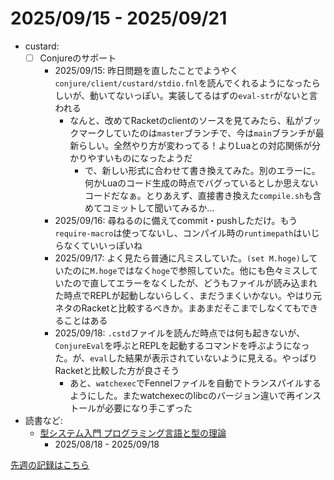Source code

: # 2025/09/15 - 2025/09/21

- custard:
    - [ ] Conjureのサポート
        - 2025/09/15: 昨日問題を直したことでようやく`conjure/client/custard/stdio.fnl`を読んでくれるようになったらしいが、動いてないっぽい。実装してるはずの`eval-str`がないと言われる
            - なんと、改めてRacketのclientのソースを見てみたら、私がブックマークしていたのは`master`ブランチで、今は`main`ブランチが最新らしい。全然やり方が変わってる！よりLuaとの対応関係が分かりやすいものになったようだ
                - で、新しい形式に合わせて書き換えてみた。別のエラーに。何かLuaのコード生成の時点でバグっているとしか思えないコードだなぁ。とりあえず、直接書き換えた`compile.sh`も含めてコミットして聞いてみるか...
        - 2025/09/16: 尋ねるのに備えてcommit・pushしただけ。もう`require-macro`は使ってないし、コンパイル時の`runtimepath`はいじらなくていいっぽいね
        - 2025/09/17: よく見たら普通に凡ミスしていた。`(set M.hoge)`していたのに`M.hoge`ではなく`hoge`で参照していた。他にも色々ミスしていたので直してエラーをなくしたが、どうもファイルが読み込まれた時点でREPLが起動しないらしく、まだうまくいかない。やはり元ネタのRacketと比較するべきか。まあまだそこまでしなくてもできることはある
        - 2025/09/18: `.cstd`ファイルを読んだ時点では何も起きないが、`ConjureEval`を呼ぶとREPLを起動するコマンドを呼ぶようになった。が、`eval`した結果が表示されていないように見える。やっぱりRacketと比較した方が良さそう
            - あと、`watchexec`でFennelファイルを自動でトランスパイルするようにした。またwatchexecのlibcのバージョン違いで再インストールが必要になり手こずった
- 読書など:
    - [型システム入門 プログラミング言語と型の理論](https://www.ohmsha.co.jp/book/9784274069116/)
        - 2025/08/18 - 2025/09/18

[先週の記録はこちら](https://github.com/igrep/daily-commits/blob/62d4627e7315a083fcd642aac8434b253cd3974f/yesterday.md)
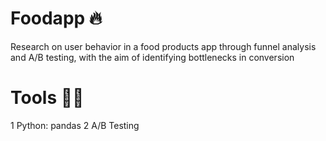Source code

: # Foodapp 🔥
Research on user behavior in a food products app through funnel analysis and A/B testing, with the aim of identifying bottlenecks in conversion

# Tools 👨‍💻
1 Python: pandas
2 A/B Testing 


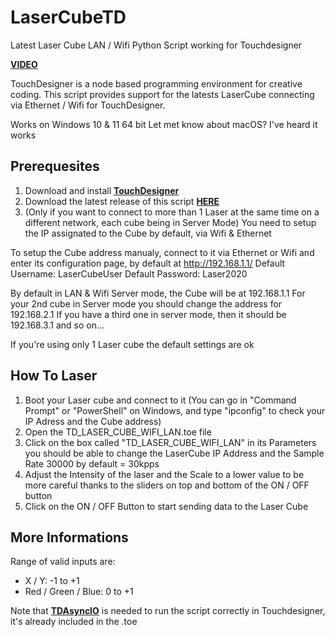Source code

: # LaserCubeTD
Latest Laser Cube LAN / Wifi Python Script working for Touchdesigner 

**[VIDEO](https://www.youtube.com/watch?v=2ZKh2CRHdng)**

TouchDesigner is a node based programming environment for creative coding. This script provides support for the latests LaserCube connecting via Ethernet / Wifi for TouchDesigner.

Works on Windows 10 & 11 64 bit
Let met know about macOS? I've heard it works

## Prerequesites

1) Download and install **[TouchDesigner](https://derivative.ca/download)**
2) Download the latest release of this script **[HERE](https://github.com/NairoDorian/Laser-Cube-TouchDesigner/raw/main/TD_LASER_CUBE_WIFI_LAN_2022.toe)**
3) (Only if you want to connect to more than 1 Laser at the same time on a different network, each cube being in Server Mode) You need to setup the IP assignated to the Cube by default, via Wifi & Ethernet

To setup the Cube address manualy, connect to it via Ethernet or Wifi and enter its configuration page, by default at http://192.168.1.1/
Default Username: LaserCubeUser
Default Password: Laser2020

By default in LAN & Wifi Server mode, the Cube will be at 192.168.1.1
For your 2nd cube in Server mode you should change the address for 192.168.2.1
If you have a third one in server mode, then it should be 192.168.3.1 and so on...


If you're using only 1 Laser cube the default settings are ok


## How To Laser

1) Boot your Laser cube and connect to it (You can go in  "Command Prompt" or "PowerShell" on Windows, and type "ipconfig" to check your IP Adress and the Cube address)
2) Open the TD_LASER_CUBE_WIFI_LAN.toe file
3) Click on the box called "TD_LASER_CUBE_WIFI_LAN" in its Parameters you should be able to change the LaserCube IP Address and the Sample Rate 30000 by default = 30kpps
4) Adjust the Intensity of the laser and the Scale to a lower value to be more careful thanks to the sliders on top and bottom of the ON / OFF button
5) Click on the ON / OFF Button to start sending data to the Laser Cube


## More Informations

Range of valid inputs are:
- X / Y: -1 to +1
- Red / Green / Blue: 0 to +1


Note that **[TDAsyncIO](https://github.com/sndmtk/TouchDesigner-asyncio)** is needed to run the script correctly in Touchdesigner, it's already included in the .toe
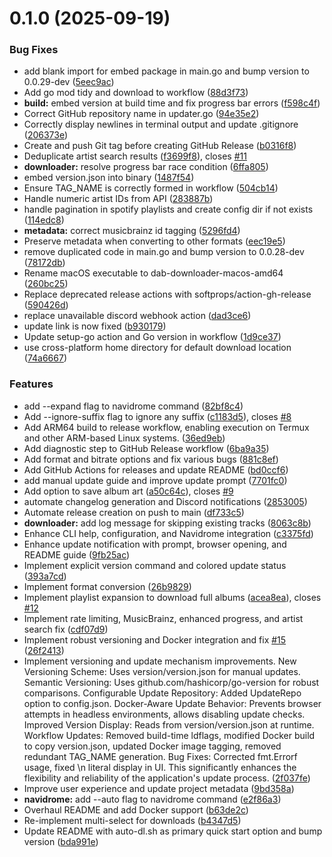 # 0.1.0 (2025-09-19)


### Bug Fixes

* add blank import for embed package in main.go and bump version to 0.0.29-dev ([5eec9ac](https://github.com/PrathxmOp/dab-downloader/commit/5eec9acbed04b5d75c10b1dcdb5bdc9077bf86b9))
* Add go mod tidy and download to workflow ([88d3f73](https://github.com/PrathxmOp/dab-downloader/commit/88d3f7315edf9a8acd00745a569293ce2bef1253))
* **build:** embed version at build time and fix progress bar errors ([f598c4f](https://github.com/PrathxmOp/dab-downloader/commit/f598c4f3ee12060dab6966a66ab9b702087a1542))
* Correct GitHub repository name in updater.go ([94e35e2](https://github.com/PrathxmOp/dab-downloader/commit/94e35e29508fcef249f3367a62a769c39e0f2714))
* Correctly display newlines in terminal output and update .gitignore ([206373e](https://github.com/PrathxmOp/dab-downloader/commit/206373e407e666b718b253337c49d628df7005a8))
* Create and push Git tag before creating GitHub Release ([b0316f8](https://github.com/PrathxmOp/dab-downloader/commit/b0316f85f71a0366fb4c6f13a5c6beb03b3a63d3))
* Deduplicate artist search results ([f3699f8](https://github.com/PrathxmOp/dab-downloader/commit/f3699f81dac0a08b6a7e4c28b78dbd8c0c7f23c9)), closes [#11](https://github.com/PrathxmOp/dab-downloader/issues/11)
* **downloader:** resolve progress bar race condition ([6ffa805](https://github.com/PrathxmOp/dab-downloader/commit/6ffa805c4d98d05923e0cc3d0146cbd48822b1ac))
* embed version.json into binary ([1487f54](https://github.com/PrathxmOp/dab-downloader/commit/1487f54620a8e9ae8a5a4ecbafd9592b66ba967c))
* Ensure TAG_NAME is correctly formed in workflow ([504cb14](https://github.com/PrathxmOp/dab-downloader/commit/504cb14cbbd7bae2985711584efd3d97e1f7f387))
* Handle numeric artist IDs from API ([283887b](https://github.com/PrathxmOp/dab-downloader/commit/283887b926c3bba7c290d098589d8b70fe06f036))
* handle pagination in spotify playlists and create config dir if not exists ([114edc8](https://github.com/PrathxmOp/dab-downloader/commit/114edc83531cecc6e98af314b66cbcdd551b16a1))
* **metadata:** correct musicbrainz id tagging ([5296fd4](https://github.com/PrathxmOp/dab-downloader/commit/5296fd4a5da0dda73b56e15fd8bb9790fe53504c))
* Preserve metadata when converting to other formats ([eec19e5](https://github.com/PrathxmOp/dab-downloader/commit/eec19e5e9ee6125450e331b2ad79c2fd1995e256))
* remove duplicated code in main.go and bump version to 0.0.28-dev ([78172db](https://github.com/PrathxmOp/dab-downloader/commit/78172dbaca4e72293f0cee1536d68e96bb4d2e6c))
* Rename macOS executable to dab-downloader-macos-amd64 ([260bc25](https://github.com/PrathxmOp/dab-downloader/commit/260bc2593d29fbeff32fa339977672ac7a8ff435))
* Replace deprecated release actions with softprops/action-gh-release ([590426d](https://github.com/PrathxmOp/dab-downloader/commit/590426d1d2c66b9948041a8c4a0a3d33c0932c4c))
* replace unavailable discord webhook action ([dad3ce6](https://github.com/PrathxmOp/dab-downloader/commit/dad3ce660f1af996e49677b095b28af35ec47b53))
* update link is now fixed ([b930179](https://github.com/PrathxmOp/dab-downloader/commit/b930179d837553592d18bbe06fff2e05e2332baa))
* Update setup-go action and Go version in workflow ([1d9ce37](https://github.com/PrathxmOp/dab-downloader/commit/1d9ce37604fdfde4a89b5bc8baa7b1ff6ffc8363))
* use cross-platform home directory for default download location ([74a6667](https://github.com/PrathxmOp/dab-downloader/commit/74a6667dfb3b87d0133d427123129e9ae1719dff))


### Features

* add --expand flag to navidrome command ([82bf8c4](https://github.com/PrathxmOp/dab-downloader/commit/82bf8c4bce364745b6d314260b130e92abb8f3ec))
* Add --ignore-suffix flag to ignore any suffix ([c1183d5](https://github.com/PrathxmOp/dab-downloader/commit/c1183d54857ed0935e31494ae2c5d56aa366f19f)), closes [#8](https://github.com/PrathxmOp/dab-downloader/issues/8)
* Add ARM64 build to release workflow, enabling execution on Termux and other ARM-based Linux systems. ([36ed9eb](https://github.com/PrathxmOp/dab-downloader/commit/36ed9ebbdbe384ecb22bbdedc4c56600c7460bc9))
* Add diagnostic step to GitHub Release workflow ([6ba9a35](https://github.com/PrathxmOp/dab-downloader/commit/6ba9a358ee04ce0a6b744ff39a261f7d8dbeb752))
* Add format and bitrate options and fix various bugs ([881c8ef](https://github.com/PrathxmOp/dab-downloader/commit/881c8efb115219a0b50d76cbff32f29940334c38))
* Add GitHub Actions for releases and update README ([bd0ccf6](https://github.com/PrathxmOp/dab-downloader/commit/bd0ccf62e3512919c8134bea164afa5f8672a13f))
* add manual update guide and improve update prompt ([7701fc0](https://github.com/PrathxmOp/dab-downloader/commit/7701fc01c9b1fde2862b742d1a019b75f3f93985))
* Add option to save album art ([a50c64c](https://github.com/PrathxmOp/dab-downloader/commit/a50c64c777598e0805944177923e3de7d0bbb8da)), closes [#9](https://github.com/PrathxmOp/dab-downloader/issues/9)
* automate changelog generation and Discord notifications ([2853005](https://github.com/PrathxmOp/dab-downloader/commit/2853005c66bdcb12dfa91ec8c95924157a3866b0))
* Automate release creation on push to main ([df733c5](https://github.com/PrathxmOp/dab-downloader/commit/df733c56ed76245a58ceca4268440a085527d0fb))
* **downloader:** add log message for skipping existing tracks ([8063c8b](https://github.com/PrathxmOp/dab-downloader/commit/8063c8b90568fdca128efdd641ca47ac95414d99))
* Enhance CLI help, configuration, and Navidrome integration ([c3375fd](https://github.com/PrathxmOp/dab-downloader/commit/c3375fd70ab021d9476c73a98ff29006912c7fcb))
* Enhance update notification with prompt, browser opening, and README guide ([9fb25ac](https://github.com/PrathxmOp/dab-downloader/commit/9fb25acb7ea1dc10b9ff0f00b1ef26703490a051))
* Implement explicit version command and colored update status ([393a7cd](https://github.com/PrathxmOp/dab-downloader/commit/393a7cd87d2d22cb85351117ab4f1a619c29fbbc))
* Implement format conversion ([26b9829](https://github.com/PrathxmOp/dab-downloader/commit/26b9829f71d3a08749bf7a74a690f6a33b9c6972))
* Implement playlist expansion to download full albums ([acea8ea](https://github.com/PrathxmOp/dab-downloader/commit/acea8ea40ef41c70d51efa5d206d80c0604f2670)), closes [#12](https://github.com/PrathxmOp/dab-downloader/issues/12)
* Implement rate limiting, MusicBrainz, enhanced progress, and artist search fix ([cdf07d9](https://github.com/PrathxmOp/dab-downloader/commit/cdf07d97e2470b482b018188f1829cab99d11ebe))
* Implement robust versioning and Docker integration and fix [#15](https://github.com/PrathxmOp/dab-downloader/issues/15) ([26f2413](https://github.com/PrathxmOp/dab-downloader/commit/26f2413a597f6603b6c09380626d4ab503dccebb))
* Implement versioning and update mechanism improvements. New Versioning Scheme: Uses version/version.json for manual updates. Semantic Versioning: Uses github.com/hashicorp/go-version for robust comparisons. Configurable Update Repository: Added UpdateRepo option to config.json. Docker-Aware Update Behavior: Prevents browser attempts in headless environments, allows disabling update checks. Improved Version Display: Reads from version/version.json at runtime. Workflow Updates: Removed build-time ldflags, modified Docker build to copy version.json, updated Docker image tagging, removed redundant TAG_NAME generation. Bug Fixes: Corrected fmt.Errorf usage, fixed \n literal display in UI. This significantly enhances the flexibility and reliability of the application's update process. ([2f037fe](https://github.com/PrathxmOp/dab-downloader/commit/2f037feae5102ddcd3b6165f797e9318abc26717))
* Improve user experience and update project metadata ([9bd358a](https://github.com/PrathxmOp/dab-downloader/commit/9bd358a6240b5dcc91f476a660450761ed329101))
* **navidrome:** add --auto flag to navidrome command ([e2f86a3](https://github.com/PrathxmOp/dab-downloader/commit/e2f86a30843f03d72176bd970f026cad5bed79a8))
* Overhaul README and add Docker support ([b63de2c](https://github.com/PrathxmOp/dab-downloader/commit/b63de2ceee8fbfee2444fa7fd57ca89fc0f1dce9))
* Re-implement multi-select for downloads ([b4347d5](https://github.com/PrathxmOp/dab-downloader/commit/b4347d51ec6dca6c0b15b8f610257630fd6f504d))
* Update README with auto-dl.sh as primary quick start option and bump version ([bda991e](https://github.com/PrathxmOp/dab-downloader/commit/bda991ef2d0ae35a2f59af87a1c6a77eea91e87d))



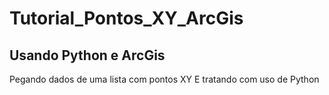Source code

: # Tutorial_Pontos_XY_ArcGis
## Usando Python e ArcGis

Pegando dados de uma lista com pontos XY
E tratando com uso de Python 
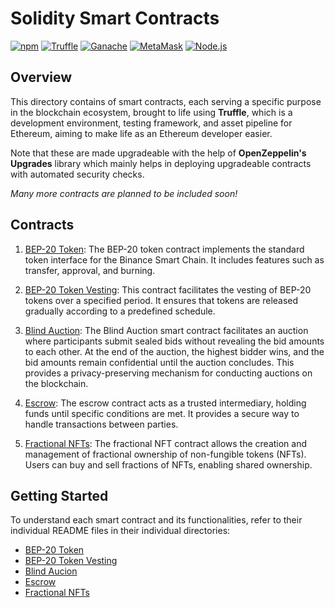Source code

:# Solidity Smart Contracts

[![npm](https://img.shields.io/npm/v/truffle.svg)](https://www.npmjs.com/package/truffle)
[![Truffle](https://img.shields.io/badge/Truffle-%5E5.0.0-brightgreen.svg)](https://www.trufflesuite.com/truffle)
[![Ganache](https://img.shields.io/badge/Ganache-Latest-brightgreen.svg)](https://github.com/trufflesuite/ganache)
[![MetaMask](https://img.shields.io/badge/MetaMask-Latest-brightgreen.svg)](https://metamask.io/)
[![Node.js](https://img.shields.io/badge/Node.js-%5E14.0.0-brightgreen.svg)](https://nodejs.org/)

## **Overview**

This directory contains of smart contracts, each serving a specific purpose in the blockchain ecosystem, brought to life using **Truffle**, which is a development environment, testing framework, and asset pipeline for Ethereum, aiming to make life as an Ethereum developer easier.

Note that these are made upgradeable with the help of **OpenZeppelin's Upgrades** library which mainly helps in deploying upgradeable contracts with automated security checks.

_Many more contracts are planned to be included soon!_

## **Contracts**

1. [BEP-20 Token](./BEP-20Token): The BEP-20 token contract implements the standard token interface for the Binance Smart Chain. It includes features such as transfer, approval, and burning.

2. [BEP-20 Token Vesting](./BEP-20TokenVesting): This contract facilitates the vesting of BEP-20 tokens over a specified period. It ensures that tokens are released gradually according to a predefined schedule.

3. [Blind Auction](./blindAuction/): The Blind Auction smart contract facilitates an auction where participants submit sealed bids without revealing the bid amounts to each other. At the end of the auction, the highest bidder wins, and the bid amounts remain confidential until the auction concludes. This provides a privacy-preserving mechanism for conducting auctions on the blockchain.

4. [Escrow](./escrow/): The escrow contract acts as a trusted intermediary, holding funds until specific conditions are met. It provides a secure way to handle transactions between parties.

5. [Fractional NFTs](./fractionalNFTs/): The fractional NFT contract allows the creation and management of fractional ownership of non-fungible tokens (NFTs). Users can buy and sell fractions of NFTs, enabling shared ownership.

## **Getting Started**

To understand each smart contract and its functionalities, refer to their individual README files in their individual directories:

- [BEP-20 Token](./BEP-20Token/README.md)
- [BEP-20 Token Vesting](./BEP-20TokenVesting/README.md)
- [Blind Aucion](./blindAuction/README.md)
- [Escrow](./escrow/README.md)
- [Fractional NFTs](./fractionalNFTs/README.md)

### WORK ORDER
Copy exactly, without pictures, the lines above from the one with "# 0.1.0 (2025-09-19)" down to the one with "go mod tidy", inclusive.

### WRITTEN RESPONSE
 # 0.1.0 (2025-09-19)


### Bug Fixes

* add blank import for embed package in main.go and bump version to 0.0.29-dev ([5eec9ac](https://github.com/PrathxmOp/dab-downloader/commit/5eec9acbed04b5d75c10b1dcdb5bdc9077bf86b9))
* Add go mod tidy and download to workflow ([88d3f73](https://github.com/PrathxmOp/dab-downloader/commit/88d3f7315edf9a8acd00745a569293ce2bef1253))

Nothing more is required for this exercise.